I don’t know this guy. I’ve never met him, never spoken to him. But I do know this – when I see him it’s like a ray of heroin flavoured sun has been beamed into my urethra. Now, don’t get the wrong idea. It isn’t just because he’s an attractive young man with a killer sense of style. There’s so many of those around where I live, I strongly suspect the local council implemented a ‘hipster per street corner’ initiative which has been wildly successful. No, this guy is a truly unique creature, like a unicorn in casual pants. I’m going to attempt to draw him:
|Some kind of green bird.|
That’s right. He is beyond the powers of MS paint. If you take a photo of him, your camera turns into a duck. Try to record him on film, and you get a loop of Nicholas Cage’s droopy face in the last scene of Con Air. Record his voice and you can hear Mick Jagger ordering breakfast. After several days of contemplation and research, I can only assume this guy is a god walking amongst us, or perhaps the concept of perfection dreamed into reality. I assume he is a student at UTS, and can only assume he was created as a balance to the supreme ugly that is the UTS tower.

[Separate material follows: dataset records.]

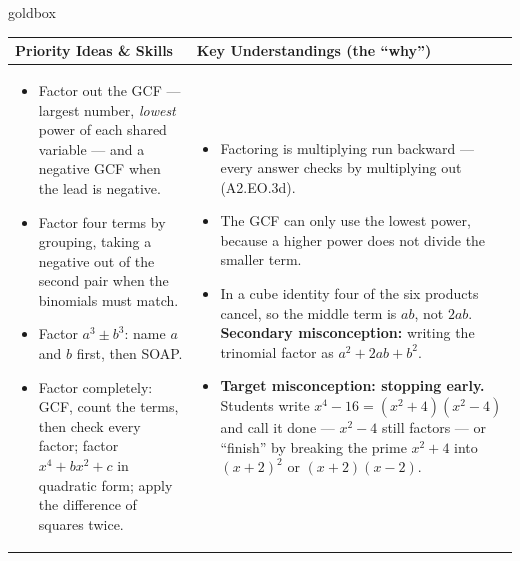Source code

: \documentclass[10pt]{article}
\begin{document}
\renewcommand{\arraystretch}{1.4}
\begin{skillbox}{goldbox}
\begin{tabularx}{\linewidth}{@{}X|X@{}}
\textbf{Priority Ideas \& Skills} & \textbf{Key Understandings (the ``why'')} \\[2pt]
\hline
\vspace{-6pt}
\begin{itemize}[leftmargin=1.1em, nosep, after=\vspace{2pt}]
  \item Factor out the GCF --- largest number, \emph{lowest} power of each shared variable ---
        and a negative GCF when the lead is negative.
  \item Factor four terms by grouping, taking a negative out of the second pair when the
        binomials must match.
  \item Factor $a^3\pm b^3$: name $a$ and $b$ first, then SOAP.
  \item Factor completely: GCF, count the terms, then check every factor; factor
        $x^4+bx^2+c$ in quadratic form; apply the difference of squares twice.
\end{itemize}
&
\vspace{-6pt}
\begin{itemize}[leftmargin=1.1em, nosep, after=\vspace{2pt}]
  \item Factoring is multiplying run backward --- every answer checks by multiplying out
        (A2.EO.3d).
  \item The GCF can only use the lowest power, because a higher power does not divide the
        smaller term.
  \item In a cube identity four of the six products cancel, so the middle term is $ab$, not
        $2ab$. \textbf{Secondary misconception:} writing the trinomial factor as $a^2+2ab+b^2$.
  \item \textbf{Target misconception: stopping early.} Students write
        $x^4-16=(x^2+4)(x^2-4)$ and call it done --- $x^2-4$ still factors --- or ``finish'' by
        breaking the prime $x^2+4$ into $(x+2)^2$ or $(x+2)(x-2)$.
\end{itemize}
\end{tabularx}
\end{skillbox}
\end{document}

I think his parents are probably THE SUN and THOR. I think his kidneys are made of gold. I think that…
|“I’m just a thunder god, in front of THE SUN… asking him to love me.”|
LACK OF STARS:
I just realised who he looks exactly like.
He looks like Mac from the best comedy show ever, Green Wing. Except younger and more glamorous. That’s slightly embarrassing. I’m willing to go with it.